Ce voyage a montré que l'Union, malgré toutes ses ambitions, n'a toujours pas une seule voix pour sa politique étrangère, surtout en ce qui concerne ses relations avec la Russie. A cet égard, les divisions sont non seulement géographiques mais aussi économiques et politiques (dépendance au gaz russe dans le cas de l'Allemagne et ambition d'une Europe indépendante des Etats-Unis pour la France). Si ces divergences ne sont pas résolues, Bruxelles continuera à entretenir l'image d'une puissance faible en matière de politique étrangère, ce que Moscou exploitera, comme elle l'a fait auparavant. La solution ne peut pas toujours passer par Paris et Berlin, car leurs visions de la Russie ne reflètent pas les souhaits des 27.

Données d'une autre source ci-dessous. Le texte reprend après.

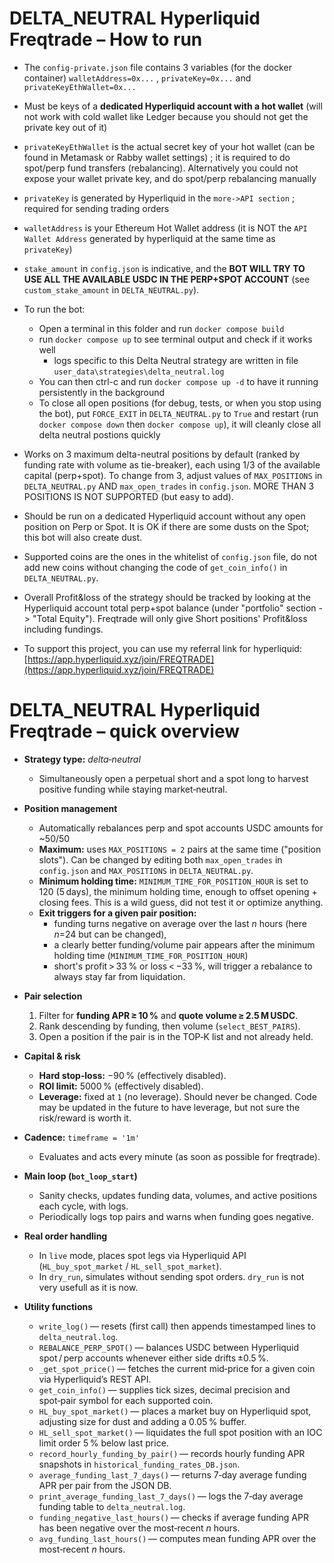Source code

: # DELTA_NEUTRAL Hyperliquid Freqtrade – How to run

* The `config-private.json` file contains 3 variables (for the docker container) `walletAddress=0x...` , `privateKey=0x...` and `privateKeyEthWallet=0x...`
* Must be keys of a **dedicated Hyperliquid account with a hot wallet** (will not work with cold wallet like Ledger because you should not get the private key out of it)
 * `privateKeyEthWallet` is the actual secret key of your hot wallet (can be found in Metamask or Rabby wallet settings) ; it is required to do spot/perp fund transfers (rebalancing). Alternatively you could not expose your wallet private key, and do spot/perp rebalancing manually
 * `privateKey` is generated by Hyperliquid in the `more->API section` ; required for sending trading orders
 * `walletAddress` is your Ethereum Hot Wallet address (it is NOT the `API Wallet Address` generated by hyperliquid at the same time as `privateKey`)
* `stake_amount` in `config.json` is indicative, and the **BOT WILL TRY TO USE ALL THE AVAILABLE USDC IN THE PERP+SPOT ACCOUNT** (see `custom_stake_amount` in `DELTA_NEUTRAL.py`).
* To run the bot:
  * Open a terminal in this folder and run `docker compose build`
  * run `docker compose up` to see terminal output and check if it works well
    * logs specific to this Delta Neutral strategy are written in file `user_data\strategies\delta_neutral.log`
  * You can then ctrl-c and run `docker compose up -d` to have it running persistently in the background
  * To close all open positions (for debug, tests, or when you stop using the bot), put `FORCE_EXIT` in `DELTA_NEUTRAL.py` to `True` and restart (run `docker compose down` then `docker compose up`), it will cleanly close all delta neutral postions quickly
* Works on 3 maximum delta-neutral positions by default (ranked by funding rate with volume as tie-breaker), each using 1/3 of the available capital (perp+spot). To change from 3, adjust values of `MAX_POSITIONS` in `DELTA_NEUTRAL.py` AND `max_open_trades` in `config.json`. MORE THAN 3 POSITIONS IS NOT SUPPORTED (but easy to add).
* Should be run on a dedicated Hyperliquid account without any open position on Perp or Spot. It is OK if there are some dusts on the Spot; this bot will also create dust.
* Supported coins are the ones in the whitelist of `config.json` file, do not add new coins without changing the code of `get_coin_info()` in `DELTA_NEUTRAL.py`.
* Overall Profit&loss of the strategy should be tracked by looking at the Hyperliquid account total perp+spot balance (under "portfolio" section -> "Total Equity"). Freqtrade will only give Short positions' Profit&loss including fundings.

* To support this project, you can use my referral link for hyperliquid: [https://app.hyperliquid.xyz/join/FREQTRADE](https://app.hyperliquid.xyz/join/FREQTRADE)

# DELTA_NEUTRAL Hyperliquid Freqtrade – quick overview

- **Strategy type:** *delta‑neutral*  
  - Simultaneously open a perpetual short and a spot long to harvest positive funding while staying market‑neutral.

- **Position management**  
  - Automatically rebalances perp and spot accounts USDC amounts for ~50/50
  - **Maximum:** uses `MAX_POSITIONS = 2` pairs at the same time ("position slots"). Can be changed by editing both `max_open_trades` in `config.json` and `MAX_POSITIONS` in `DELTA_NEUTRAL.py`.
  - **Minimum holding time:** `MINIMUM_TIME_FOR_POSITION_HOUR` is set to 120 (5 days), the minimum holding time, enough to offset opening + closing fees. This is a wild guess, did not test it or optimize anything.
  - **Exit triggers for a given pair position:**  
    - funding turns negative on average over the last *n* hours (here *n*=24 but can be changed),  
    - a clearly better funding/volume pair appears after the minimum holding time (`MINIMUM_TIME_FOR_POSITION_HOUR`)  
    - short's profit > 33 % or loss < −33 %, will trigger a rebalance to always stay far from liquidation.

- **Pair selection**  
  1. Filter for **funding APR ≥ 10 %** and **quote volume ≥ 2.5 M USDC**.  
  2. Rank descending by funding, then volume (`select_BEST_PAIRS`).  
  3. Open a position if the pair is in the TOP‑K list and not already held.

- **Capital & risk**  
  - **Hard stop‑loss:** −90 % (effectively disabled).  
  - **ROI limit:** 5000 % (effectively disabled).  
  - **Leverage:** fixed at `1` (no leverage). Should never be changed. Code may be updated in the future to have leverage, but not sure the risk/reward is worth it.

- **Cadence:** `timeframe = '1m'`  
  - Evaluates and acts every minute (as soon as possible for freqtrade).

- **Main loop (`bot_loop_start`)**  
  - Sanity checks, updates funding data, volumes, and active positions each cycle, with logs.  
  - Periodically logs top pairs and warns when funding goes negative.

- **Real order handling**  
  - In `live` mode, places spot legs via Hyperliquid API (`HL_buy_spot_market` / `HL_sell_spot_market`).  
  - In `dry_run`, simulates without sending spot orders. `dry_run` is not very usefull as it is now.

- **Utility functions**  
  - `write_log()` — resets (first call) then appends timestamped lines to `delta_neutral.log`.  
  - `REBALANCE_PERP_SPOT()` — balances USDC between Hyperliquid spot / perp accounts whenever either side drifts ±0.5 %.  
  - `_get_spot_price()` — fetches the current mid‑price for a given coin via Hyperliquid’s REST API.  
  - `get_coin_info()` — supplies tick sizes, decimal precision and spot‑pair symbol for each supported coin.  
  - `HL_buy_spot_market()` — places a market buy on Hyperliquid spot, adjusting size for dust and adding a 0.05 % buffer.  
  - `HL_sell_spot_market()` — liquidates the full spot position with an IOC limit order 5 % below last price.  
  - `record_hourly_funding_by_pair()` — records hourly funding APR snapshots in `historical_funding_rates_DB.json`.  
  - `average_funding_last_7_days()` — returns 7‑day average funding APR per pair from the JSON DB.  
  - `print_average_funding_last_7_days()` — logs the 7‑day average funding table to `delta_neutral.log`.  
  - `funding_negative_last_hours()` — checks if average funding APR has been negative over the most‑recent *n* hours.  
  - `avg_funding_last_hours()` — computes mean funding APR over the most‑recent *n* hours.



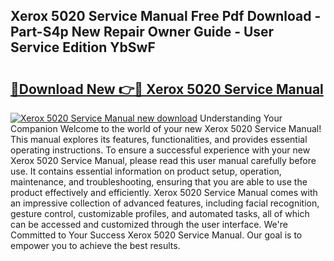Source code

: ## Xerox 5020 Service Manual Free Pdf Download - Part-S4p New Repair Owner Guide - User Service Edition YbSwF

# <h2><a href="http://bc79871.oget.top/?id=Xerox+5020+Service+Manual">🔗Download New 👉🔴 Xerox 5020 Service Manual</a></h2>

[![Xerox 5020 Service Manual new download](https://i.imgur.com/5g1atiW.png)](http://bc79871.oget.top/?id=Xerox+5020+Service+Manual)
Understanding Your Companion Welcome to the world of your new Xerox 5020 Service Manual! This manual explores its features, functionalities, and provides essential operating instructions. To ensure a successful experience with your new Xerox 5020 Service Manual, please read this user manual carefully before use. It contains essential information on product setup, operation, maintenance, and troubleshooting, ensuring that you are able to use the product effectively and efficiently. Xerox 5020 Service Manual comes with an impressive collection of advanced features, including facial recognition, gesture control, customizable profiles, and automated tasks, all of which can be accessed and customized through the user interface. We're Committed to Your Success Xerox 5020 Service Manual. Our goal is to empower you to achieve the best results.
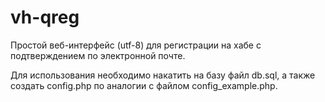 vh-qreg
=======

Простой веб-интерфейс (utf-8) для регистрации на хабе с подтверждением
по электронной почте.

Для использования необходимо накатить на базу файл db.sql, а также
создать config.php по аналогии с файлом config_example.php.
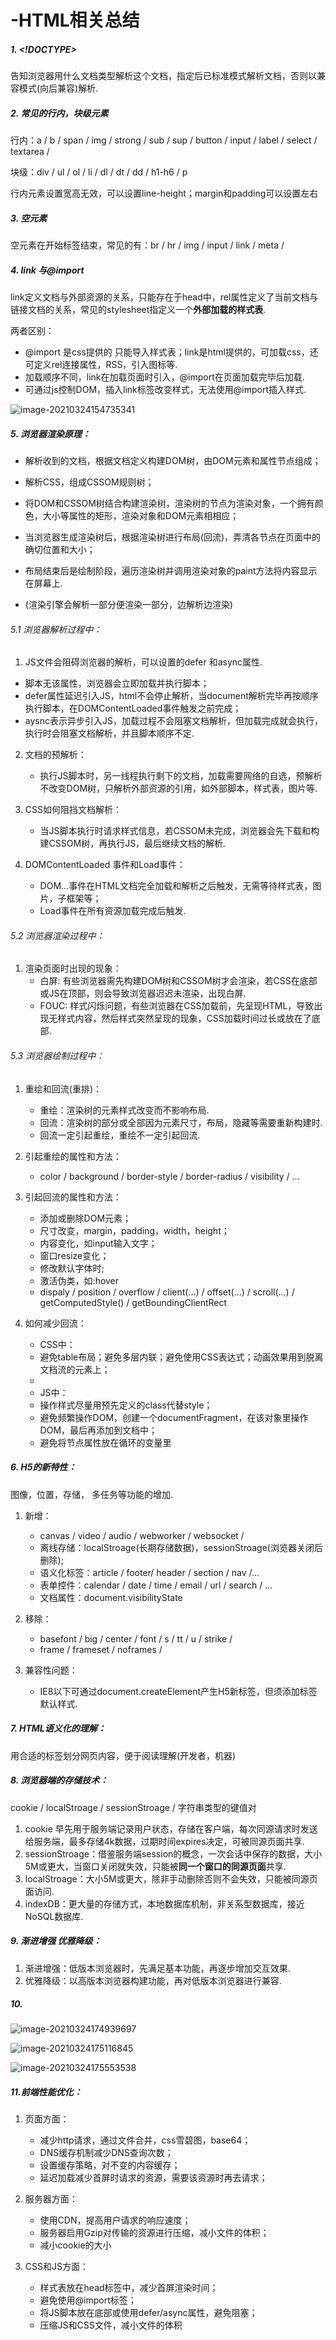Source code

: # -HTML相关总结

##### 1. <!DOCTYPE> 

告知浏览器用什么文档类型解析这个文档，指定后已标准模式解析文档，否则以兼容模式(向后兼容)解析.

##### 2.  常见的行内，块级元素

行内：a / b / span / img / strong / sub / sup / button / input / label / select / textarea /

块级：div / ul / ol / li / dl / dt / dd / h1-h6 / p 

行内元素设置宽高无效，可以设置line-height；margin和padding可以设置左右

##### 3. 空元素

空元素在开始标签结束，常见的有：br / hr / img / input / link / meta /

##### 4. link 与@import

link定义文档与外部资源的关系，只能存在于head中，rel属性定义了当前文档与链接文档的关系，常见的stylesheet指定义一个**外部加载的样式表**.

两者区别：

- @import 是css提供的 只能导入样式表；link是html提供的，可加载css，还可定义rel连接属性，RSS，引入图标等.
- 加载顺序不同，link在加载页面时引入，@import在页面加载完毕后加载.
- 可通过js控制DOM，插入link标签改变样式，无法使用@import插入样式.

![image-20210324154735341](C:\Users\shixian\AppData\Roaming\Typora\typora-user-images\image-20210324154735341.png)



##### 5. 浏览器渲染原理：

- 解析收到的文档，根据文档定义构建DOM树，由DOM元素和属性节点组成；

- 解析CSS，组成CSSOM规则树；

- 将DOM和CSSOM树结合构建渲染树，渲染树的节点为渲染对象，一个拥有颜色，大小等属性的矩形，渲染对象和DOM元素相相应；

- 当浏览器生成渲染树后，根据渲染树进行布局(回流)，弄清各节点在页面中的确切位置和大小；

- 布局结束后是绘制阶段，遍历渲染树并调用渲染对象的paint方法将内容显示在屏幕上.

- (渲染引擎会解析一部分便渲染一部分，边解析边渲染)

    

###### 5.1 浏览器解析过程中：

1. JS文件会阻碍浏览器的解析，可以设置的defer 和async属性.

- 脚本无该属性，浏览器会立即加载并执行脚本；
- defer属性延迟引入JS，html不会停止解析，当document解析完毕再按顺序执行脚本，在DOMContentLoaded事件触发之前完成；
- aysnc表示异步引入JS，加载过程不会阻塞文档解析，但加载完成就会执行，执行时会阻塞文档解析，并且脚本顺序不定.

2. 文档的预解析：
    - 执行JS脚本时，另一线程执行剩下的文档，加载需要网络的自选，预解析不改变DOM树，只解析外部资源的引用，如外部脚本，样式表，图片等.

3. CSS如何阻挡文档解析：
    - 当JS脚本执行时请求样式信息，若CSSOM未完成，浏览器会先下载和构建CSSOM树，再执行JS，最后继续文档的解析.

4. DOMContentLoaded 事件和Load事件：
    - DOM...事件在HTML文档完全加载和解析之后触发，无需等待样式表，图片，子框架等；
    - Load事件在所有资源加载完成后触发.

###### 5.2 浏览器渲染过程中：

1. 渲染页面时出现的现象：
    - 白屏: 有些浏览器需先构建DOM树和CSSOM树才会渲染，若CSS在底部或JS在顶部，则会导致浏览器迟迟未渲染，出现白屏.
    - FOUC: 样式闪烁问题，有些浏览器在CSS加载前，先呈现HTML，导致出现无样式内容，然后样式突然呈现的现象，CSS加载时间过长或放在了底部.

###### 5.3 浏览器绘制过程中：

1. 重绘和回流(重排)：
    - 重绘：渲染树的元素样式改变而不影响布局.
    - 回流：渲染树的部分或全部因为元素尺寸，布局，隐藏等需要重新构建时.
    - 回流一定引起重绘，重绘不一定引起回流.

2. 引起重绘的属性和方法：
    - color / background / border-style / border-radius / visibility / ... 
3. 引起回流的属性和方法：
    - 添加或删除DOM元素；
    - 尺寸改变，margin，padding，width，height；
    - 内容变化，如input输入文字；
    - 窗口resize变化；
    - 修改默认字体时;
    - 激活伪类，如:hover
    - dispaly / position / overflow / client(...) / offset(...) / scroll(...) / getComputedStyle() / getBoundingClientRect

4. 如何减少回流：
    - CSS中：
    - 避免table布局；避免多层内联；避免使用CSS表达式；动画效果用到脱离文档流的元素上；
    - 
    - JS中：
    - 操作样式尽量用预先定义的class代替style；
    - 避免频繁操作DOM，创建一个documentFragment，在该对象里操作DOM，最后再添加到文档中；
    - 避免将节点属性放在循环的变量里

##### 6. H5的新特性：

图像，位置，存储， 多任务等功能的增加.

1. 新增：
    - canvas / video / audio / webworker / websocket /
    - 离线存储：localStroage(长期存储数据)，sessionStroage(浏览器关闭后删除);
    - 语义化标签：article / footer/  header / section / nav /...
    - 表单控件：calendar / date / time / email / url / search / ...
    - 文档属性：document.visibilityState

2. 移除：
    - basefont / big / center / font / s / tt / u / strike / 
    - frame / frameset / noframes /

3. 兼容性问题：
    - IE8以下可通过document.createElement产生H5新标签，但须添加标签默认样式.

##### 7. HTML语义化的理解：

用合适的标签划分网页内容，便于阅读理解(开发者，机器)

##### 8. 浏览器端的存储技术：

cookie / localStroage / sessionStroage /  字符串类型的键值对

1. cookie 早先用于服务端记录用户状态，存储在客户端，每次同源请求时发送给服务端，最多存储4k数据，过期时间expires决定，可被同源页面共享.
2. sessionStroage：借鉴服务端session的概念，一次会话中保存的数据，大小5M或更大，当窗口关闭就失效，只能被**同一个窗口的同源页面**共享.
3. localStroage：大小5M或更大，除非手动删除否则不会失效，只能被同源页面访问.
4. indexDB：更大量的存储方式，本地数据库机制，非关系型数据库，接近NoSQL数据库.

##### 9. 渐进增强  优雅降级：

1. 渐进增强：低版本浏览器时，先满足基本功能，再逐步增加交互效果.
2. 优雅降级：以高版本浏览器构建功能，再对低版本浏览器进行兼容.

##### 10. 

![image-20210324174939697](C:\Users\shixian\AppData\Roaming\Typora\typora-user-images\image-20210324174939697.png)

![image-20210324175116845](C:\Users\shixian\AppData\Roaming\Typora\typora-user-images\image-20210324175116845.png)

![image-20210324175553538](C:\Users\shixian\AppData\Roaming\Typora\typora-user-images\image-20210324175553538.png)

##### 11.前端性能优化：

1.  页面方面：
    - 减少http请求，通过文件合并，css雪碧图，base64；
    - DNS缓存机制减少DNS查询次数；
    - 设置缓存策略，对不变的内容缓存；
    - 延迟加载减少首屏时请求的资源，需要该资源时再去请求；

2. 服务器方面：
    - 使用CDN，提高用户请求的响应速度；
    - 服务器启用Gzip对传输的资源进行压缩，减小文件的体积；
    - 减小cookie的大小

3. CSS和JS方面：
    - 样式表放在head标签中，减少首屏渲染时间；
    - 避免使用@import标签；
    - 将JS脚本放在底部或使用defer/async属性，避免阻塞；
    - 压缩JS和CSS文件，减小文件的体积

En conclusion, pour faire preuve d'unité, les 27 doivent se réunir et établir une politique commune envers Moscou qui reflète les craintes et les objectifs des États membres. Ce n'est que de cette manière qu'ils pourront faire avancer l'objectif de créer une Union reconnue comme un acteur crédible en matière de politique étrangère.